Downham Preparatory School and Montessori Nursery is a non selective Independent Preparatory School for girls and boys aged 3 months to 13 years. The school was founded by its present (2021) owner, Elizabeth Laffeaty-Sharpe, in 1984 for children aged 2 to 5 years.

The Priory Centre holds the Downham Market Library.

==Sport and leisure==
War Memorial Playing Fields holds a children’s playground, tennis and squash courts , a Sports Bar and a multi-purpose sports court. A non-league football club, Downham Town F.C., plays at the Memorial Field.

The Willows nature reserve was once one of the town's brickfields.

The Jubilee Community Centre, located on Howdale Road, hosts local Workshops, classes, child-care and community events. The Community Centre has a large field adjacent.

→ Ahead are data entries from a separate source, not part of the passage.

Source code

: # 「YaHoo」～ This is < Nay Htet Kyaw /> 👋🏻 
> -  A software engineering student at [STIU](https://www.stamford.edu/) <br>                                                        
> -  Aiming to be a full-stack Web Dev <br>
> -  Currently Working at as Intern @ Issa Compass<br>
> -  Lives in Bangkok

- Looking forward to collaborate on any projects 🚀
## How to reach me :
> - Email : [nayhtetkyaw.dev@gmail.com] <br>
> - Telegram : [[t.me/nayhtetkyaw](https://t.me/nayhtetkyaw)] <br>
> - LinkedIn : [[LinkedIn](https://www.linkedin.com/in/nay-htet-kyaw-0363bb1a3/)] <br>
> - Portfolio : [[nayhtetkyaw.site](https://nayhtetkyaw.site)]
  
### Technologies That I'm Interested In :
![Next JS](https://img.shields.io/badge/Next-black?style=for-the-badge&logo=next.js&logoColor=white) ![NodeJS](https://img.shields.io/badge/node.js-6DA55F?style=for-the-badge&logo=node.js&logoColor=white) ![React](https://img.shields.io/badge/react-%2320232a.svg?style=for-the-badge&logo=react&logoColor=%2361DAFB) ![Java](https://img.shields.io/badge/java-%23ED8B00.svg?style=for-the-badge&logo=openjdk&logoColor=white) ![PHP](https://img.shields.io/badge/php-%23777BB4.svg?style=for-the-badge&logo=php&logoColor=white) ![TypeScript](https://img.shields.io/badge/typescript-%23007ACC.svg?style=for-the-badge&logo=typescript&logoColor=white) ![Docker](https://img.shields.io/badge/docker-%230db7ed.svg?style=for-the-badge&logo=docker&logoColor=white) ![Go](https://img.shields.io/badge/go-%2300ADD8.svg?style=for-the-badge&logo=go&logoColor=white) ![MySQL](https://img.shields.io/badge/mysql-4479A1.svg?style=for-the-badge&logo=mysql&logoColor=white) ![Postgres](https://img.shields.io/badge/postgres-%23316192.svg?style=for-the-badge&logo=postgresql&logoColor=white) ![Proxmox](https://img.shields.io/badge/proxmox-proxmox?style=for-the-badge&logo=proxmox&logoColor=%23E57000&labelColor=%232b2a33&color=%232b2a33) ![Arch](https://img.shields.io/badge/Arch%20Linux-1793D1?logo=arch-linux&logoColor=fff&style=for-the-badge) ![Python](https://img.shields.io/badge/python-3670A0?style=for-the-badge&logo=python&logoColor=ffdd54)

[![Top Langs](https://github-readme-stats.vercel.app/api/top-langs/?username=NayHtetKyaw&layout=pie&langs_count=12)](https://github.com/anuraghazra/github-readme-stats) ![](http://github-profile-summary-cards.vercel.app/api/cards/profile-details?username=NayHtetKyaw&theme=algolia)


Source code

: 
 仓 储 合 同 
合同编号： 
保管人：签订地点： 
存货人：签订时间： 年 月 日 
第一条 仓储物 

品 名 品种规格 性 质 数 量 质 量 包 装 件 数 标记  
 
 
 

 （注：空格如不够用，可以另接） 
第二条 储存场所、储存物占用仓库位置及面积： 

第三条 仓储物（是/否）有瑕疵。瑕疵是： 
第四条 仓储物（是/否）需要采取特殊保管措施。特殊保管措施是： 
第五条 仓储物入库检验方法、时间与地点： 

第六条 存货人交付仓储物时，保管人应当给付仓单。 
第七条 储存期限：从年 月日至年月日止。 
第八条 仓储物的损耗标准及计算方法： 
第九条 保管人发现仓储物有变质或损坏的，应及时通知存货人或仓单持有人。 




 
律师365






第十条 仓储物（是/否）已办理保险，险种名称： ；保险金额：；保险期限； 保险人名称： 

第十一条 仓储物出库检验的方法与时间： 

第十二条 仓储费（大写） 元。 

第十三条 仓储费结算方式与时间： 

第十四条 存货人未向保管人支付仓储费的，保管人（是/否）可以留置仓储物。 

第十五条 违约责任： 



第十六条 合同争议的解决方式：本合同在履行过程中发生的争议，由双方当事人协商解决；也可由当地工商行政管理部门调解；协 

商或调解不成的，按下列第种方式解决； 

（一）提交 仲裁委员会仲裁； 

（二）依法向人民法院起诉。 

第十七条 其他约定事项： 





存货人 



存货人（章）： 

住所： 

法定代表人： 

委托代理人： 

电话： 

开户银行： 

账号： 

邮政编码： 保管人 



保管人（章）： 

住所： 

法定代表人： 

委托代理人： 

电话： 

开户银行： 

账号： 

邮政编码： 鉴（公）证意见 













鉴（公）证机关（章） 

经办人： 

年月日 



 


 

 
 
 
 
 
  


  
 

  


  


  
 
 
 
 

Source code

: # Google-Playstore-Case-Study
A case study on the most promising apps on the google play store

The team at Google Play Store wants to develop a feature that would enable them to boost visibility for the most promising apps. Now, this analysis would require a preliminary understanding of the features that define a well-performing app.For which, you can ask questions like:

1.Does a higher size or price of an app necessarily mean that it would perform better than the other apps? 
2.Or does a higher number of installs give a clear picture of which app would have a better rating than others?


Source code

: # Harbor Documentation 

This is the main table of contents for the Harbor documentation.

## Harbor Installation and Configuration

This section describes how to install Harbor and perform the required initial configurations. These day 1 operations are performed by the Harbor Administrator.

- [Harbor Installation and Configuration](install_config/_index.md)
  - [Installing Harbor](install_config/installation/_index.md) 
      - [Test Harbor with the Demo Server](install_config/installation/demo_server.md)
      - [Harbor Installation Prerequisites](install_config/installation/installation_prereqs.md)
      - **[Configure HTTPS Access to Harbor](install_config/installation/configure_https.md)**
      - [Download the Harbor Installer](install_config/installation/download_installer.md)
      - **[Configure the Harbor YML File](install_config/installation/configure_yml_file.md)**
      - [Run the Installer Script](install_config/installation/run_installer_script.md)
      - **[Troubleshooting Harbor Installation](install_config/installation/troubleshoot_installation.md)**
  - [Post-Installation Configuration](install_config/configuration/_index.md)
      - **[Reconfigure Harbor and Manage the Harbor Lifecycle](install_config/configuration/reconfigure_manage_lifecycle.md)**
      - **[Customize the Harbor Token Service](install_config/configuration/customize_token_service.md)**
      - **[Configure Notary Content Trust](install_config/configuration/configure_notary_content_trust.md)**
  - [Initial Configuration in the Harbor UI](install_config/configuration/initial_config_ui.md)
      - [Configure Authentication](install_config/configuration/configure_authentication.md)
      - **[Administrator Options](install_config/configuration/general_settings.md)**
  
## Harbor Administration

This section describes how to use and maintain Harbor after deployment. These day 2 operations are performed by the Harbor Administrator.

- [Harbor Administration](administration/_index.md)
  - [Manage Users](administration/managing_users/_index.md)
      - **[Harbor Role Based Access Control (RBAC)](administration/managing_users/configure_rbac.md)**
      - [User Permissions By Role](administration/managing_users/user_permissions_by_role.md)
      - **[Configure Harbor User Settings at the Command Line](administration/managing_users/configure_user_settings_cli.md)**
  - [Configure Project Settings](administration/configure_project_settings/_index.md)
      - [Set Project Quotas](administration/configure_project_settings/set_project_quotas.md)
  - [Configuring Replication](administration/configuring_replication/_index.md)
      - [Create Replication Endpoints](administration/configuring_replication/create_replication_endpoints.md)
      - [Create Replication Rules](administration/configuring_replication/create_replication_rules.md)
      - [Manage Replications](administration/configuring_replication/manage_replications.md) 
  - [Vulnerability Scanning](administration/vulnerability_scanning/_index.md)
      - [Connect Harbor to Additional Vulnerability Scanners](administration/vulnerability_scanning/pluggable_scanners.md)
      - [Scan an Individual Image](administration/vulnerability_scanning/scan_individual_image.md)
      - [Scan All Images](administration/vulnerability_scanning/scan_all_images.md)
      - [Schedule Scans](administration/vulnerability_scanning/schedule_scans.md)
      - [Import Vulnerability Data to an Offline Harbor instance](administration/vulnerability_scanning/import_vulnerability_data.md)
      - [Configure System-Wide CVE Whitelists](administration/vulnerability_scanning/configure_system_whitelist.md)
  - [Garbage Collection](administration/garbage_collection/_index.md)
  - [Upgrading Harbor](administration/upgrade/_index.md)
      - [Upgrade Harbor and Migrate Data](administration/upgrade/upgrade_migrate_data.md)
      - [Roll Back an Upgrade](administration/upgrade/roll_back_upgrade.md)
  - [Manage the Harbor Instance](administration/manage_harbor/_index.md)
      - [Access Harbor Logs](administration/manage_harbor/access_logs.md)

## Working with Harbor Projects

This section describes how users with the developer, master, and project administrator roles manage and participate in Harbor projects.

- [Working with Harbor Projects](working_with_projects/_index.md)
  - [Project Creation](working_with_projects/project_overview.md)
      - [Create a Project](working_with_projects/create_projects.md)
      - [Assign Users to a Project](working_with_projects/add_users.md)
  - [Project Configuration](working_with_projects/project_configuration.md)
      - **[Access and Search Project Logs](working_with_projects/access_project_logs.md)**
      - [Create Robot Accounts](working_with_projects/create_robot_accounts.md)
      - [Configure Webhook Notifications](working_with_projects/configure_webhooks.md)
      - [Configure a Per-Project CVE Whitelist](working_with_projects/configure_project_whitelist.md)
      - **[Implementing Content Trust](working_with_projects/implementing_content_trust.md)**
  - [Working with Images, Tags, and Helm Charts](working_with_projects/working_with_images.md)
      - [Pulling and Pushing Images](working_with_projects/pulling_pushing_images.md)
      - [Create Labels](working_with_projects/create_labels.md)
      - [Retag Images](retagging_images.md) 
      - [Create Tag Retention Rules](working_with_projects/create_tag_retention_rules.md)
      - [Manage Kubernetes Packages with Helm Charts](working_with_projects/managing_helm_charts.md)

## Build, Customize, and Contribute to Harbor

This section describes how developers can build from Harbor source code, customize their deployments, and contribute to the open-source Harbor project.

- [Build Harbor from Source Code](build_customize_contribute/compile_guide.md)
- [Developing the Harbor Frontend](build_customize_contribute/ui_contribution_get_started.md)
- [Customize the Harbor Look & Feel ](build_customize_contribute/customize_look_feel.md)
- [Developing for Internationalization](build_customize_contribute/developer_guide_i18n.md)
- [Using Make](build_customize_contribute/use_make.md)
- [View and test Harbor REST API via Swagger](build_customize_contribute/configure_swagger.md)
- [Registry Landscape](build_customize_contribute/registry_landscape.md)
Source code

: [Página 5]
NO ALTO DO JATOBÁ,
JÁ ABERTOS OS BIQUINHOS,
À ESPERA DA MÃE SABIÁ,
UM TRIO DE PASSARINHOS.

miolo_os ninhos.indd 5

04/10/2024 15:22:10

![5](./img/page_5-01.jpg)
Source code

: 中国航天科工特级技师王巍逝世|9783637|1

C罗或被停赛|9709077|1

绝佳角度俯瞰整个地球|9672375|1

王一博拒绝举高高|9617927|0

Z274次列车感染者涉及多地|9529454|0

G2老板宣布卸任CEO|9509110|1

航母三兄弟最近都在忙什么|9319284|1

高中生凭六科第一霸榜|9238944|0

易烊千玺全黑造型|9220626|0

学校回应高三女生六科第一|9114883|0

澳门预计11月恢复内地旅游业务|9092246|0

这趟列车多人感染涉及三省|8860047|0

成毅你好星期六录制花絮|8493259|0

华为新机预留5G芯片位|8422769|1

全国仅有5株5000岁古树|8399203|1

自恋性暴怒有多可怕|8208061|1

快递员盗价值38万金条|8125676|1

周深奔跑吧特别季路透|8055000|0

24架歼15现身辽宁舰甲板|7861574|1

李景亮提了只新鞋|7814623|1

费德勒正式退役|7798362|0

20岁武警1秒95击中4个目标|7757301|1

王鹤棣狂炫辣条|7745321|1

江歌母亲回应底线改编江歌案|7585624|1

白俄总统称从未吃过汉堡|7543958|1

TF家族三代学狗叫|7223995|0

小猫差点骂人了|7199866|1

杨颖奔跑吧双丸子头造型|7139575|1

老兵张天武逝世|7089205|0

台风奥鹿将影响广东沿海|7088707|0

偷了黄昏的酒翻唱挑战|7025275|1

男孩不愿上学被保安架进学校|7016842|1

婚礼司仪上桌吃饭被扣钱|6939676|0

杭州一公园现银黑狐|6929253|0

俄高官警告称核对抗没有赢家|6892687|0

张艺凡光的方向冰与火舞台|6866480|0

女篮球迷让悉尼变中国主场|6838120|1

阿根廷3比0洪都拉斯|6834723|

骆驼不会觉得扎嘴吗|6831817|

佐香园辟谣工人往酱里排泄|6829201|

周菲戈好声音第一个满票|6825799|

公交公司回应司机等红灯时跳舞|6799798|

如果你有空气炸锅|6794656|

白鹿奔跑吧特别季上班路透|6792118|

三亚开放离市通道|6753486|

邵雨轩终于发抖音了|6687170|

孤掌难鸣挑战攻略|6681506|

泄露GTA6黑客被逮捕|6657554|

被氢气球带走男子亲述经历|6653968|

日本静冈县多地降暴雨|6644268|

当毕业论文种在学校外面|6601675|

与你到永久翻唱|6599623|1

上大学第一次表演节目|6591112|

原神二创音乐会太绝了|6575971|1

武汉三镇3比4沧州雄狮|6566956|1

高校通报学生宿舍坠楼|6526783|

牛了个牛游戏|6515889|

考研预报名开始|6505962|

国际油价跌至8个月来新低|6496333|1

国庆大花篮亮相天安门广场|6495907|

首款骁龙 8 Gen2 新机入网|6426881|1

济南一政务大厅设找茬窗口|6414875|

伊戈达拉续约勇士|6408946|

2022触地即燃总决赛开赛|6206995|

The Downham Market Heritage Centre includes interactive displays focused on local history. The centre includes free wifi, an internet café and research facilities with small library.

==Notable people==
- George William Manby (1765–1854), inventor of the Manby mortar and the first modern form of fire extinguisher, was educated in the town.
- George Henry Dashwood (1801–1869), antiquary, was born in the town.
- Golding Bird (1814–1854), Fellow of the Royal College of Physicians of London, became an authority on kidney diseases.
- Michael Carroll, lottery winner and self-proclaimed "King of Chavs" once lived in the town.
- Jim Russell (1920–2019), former racing driver.
- Patrick Holman (1945–), cricketer, was born in the town.
- Richard Murphy (1958–), political economist.
- Liz Truss (1975–), ex Conservative MP for South West Norfolk and ex Prime Minister of the United Kingdom.